2. Pubblica sicurezza – Misure di prevenzione – Avviso orale – Giudizio pericolosità  soggetto destinatario avviso – Presupposti

3. Pubblica sicurezza – Misure di prevenzione – Avviso orale – Assenza di addebiti specifici – Legittimità  

4. Pubblica sicurezza – Misure di prevenzione – Avviso orale – Valutazione merito – Sindacato G.A. – Limiti

5. Pubblica sicurezza – Misure di prevenzione – Avviso orale – Natura preventiva – Valutazione indiziaria – Ammissibilità  e sufficienza

 

1. L’avviso orale di cui all’art. 4 della l. 27 dicembre 1956, n. 1423, come modificato dalla legge n. 327 del 1988, consiste nell’avvertimento indirizzato alla persona interessata, della sussistenza di sospetti a suo carico per cui si profilano “elementi di fatto” che facciano ritenere l’appartenenza a una delle categorie previste dall’art. 1 della L. n. 1423/1956 e non ha altro effetto se non quello di consentire la proposta all’Autorità  giudiziaria, entro tre anni dall’avviso stesso, di applicazione delle misure di prevenzione. 

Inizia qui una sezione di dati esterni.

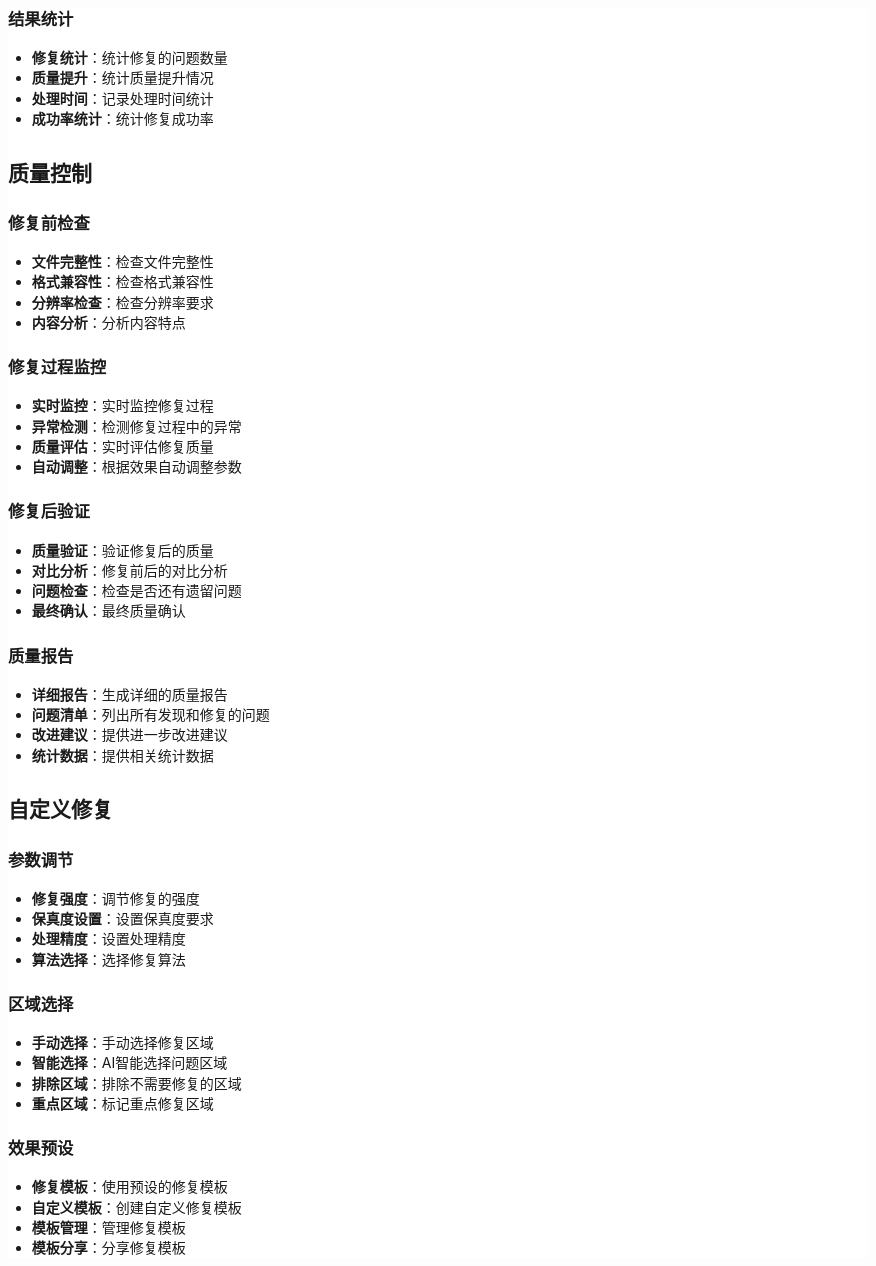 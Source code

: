 ### 结果统计
- **修复统计**：统计修复的问题数量
- **质量提升**：统计质量提升情况
- **处理时间**：记录处理时间统计
- **成功率统计**：统计修复成功率

## 质量控制

### 修复前检查
- **文件完整性**：检查文件完整性
- **格式兼容性**：检查格式兼容性
- **分辨率检查**：检查分辨率要求
- **内容分析**：分析内容特点

### 修复过程监控
- **实时监控**：实时监控修复过程
- **异常检测**：检测修复过程中的异常
- **质量评估**：实时评估修复质量
- **自动调整**：根据效果自动调整参数

### 修复后验证
- **质量验证**：验证修复后的质量
- **对比分析**：修复前后的对比分析
- **问题检查**：检查是否还有遗留问题
- **最终确认**：最终质量确认

### 质量报告
- **详细报告**：生成详细的质量报告
- **问题清单**：列出所有发现和修复的问题
- **改进建议**：提供进一步改进建议
- **统计数据**：提供相关统计数据

## 自定义修复

### 参数调节
- **修复强度**：调节修复的强度
- **保真度设置**：设置保真度要求
- **处理精度**：设置处理精度
- **算法选择**：选择修复算法

### 区域选择
- **手动选择**：手动选择修复区域
- **智能选择**：AI智能选择问题区域
- **排除区域**：排除不需要修复的区域
- **重点区域**：标记重点修复区域

### 效果预设
- **修复模板**：使用预设的修复模板
- **自定义模板**：创建自定义修复模板
- **模板管理**：管理修复模板
- **模板分享**：分享修复模板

2. Il giudizio sulla pericolosità  sociale del soggetto avvisato ai sensi dell’art. 4 della l.  27 dicembre 1956 n. 1423 non richiede la sussistenza di prove compiute sulla commissione di reati, essendo sufficienti anche meri sospetti su elementi di fatto tali da indurre l’Autorità  di polizia a ritenere sussistenti le condizioni di pericolosità  sociale che possano dar luogo, da parte del Giudice, all’applicazione delle misure di prevenzione antisociali. 

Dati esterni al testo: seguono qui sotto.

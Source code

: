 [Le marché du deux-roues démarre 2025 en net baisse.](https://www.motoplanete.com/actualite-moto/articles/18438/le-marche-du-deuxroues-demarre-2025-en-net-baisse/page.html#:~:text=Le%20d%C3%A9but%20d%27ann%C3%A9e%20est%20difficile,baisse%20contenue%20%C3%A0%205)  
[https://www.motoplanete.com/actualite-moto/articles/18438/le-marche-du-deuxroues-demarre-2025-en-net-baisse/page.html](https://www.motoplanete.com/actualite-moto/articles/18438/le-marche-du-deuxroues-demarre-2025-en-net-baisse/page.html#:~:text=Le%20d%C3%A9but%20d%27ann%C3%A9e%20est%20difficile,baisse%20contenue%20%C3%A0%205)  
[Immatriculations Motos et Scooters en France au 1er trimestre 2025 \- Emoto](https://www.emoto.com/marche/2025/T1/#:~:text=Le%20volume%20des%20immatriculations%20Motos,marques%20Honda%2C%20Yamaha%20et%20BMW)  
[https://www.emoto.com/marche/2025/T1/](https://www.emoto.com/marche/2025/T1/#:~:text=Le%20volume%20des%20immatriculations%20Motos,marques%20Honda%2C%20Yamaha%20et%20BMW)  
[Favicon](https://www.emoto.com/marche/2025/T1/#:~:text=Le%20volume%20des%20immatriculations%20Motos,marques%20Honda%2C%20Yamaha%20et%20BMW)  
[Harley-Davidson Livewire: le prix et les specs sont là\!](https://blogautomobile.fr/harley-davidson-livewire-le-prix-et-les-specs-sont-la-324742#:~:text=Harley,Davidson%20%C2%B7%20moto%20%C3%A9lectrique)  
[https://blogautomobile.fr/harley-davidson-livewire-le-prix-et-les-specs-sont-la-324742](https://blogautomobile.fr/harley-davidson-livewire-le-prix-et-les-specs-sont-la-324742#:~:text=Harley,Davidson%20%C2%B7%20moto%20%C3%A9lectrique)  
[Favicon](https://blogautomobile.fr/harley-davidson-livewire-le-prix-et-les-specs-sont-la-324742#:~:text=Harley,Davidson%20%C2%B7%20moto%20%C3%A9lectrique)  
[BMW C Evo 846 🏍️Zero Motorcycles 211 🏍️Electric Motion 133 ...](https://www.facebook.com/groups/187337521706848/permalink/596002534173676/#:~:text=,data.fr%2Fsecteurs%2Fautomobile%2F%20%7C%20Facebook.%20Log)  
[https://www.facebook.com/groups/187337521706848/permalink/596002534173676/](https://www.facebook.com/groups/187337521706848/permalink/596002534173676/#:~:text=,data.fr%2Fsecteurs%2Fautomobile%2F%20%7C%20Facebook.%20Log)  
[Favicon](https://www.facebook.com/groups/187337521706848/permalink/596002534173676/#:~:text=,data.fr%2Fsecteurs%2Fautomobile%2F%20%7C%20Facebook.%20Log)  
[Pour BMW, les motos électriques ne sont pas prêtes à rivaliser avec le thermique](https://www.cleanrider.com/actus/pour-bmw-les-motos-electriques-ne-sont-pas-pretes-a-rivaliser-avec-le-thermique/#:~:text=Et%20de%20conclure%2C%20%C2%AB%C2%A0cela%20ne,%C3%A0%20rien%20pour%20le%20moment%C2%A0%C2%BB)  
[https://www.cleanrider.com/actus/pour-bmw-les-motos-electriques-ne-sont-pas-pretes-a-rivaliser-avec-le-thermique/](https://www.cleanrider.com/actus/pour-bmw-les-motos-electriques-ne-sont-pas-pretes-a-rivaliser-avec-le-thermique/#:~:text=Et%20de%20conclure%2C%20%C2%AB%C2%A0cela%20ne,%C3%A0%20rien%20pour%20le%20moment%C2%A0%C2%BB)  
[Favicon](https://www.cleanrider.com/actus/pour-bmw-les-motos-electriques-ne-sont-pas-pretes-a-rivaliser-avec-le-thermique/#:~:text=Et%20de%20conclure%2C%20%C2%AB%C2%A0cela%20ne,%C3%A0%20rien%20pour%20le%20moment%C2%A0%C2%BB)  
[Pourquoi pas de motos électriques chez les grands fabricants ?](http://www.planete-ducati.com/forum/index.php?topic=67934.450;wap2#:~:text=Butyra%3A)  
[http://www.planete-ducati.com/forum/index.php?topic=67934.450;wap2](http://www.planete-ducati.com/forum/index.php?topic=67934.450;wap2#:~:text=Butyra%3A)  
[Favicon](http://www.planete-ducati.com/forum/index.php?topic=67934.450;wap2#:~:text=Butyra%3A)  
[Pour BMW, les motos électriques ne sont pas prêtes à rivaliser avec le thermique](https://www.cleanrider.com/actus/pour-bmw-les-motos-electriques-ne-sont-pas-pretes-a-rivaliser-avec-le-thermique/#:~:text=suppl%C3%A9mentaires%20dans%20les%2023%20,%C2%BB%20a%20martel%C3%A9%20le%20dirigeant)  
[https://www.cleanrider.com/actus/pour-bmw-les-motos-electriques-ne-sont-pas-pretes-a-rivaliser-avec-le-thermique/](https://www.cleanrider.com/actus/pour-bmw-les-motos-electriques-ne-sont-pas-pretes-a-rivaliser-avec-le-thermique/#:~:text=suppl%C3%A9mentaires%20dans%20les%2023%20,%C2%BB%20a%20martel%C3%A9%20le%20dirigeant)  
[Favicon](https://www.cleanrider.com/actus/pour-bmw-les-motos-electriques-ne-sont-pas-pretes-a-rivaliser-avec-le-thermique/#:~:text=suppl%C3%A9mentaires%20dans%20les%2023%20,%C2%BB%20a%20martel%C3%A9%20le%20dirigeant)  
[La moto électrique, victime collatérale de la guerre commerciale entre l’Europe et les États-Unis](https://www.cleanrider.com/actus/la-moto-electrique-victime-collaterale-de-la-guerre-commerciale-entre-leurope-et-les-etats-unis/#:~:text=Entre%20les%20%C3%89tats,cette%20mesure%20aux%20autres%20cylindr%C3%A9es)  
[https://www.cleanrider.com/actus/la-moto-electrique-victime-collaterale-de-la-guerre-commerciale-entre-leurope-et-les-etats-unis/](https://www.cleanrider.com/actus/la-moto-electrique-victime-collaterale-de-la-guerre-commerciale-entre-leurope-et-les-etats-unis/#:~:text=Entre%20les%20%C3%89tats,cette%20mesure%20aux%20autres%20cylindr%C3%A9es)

3. Risulta legittimo procedere all’avviso orale di cui all’art. 4 della l. 27 dicembre 1956, n. 1423 prodromico alla possibile applicazione di misure di prevenzione qualora si verifichino i presupposti di cui all’art. 1 della stessa legge, anche in assenza di addebiti specifici, purchè emerga una situazione rivelatrice di personalità  incline a comportamenti asociali o antisociali. 

4. Il giudizio di pericolosità  sociale che giustifica l’avviso orale di cui all’art. 4 della l. 27 dicembre 1956, n. 1423, come modificato dalla legge n. 327 del 1988, è tipica valutazione di merito dell’amministrazione procedente sindacabile dal giudice amministrativo limitatamente ai profili di abnormità  dell’iter logico o di incongruenza della motivazione. 

5. L’avviso orale di cui all’art. 4 della l. 27 dicembre 1956, n. 1423, come modificato dalla legge n. 327 del 1988, avendo natura preventiva, può essere sorretto anche solo da una valutazione di carattere indiziario di portata generale fondata su elementi di fatto significativi nel loro complesso.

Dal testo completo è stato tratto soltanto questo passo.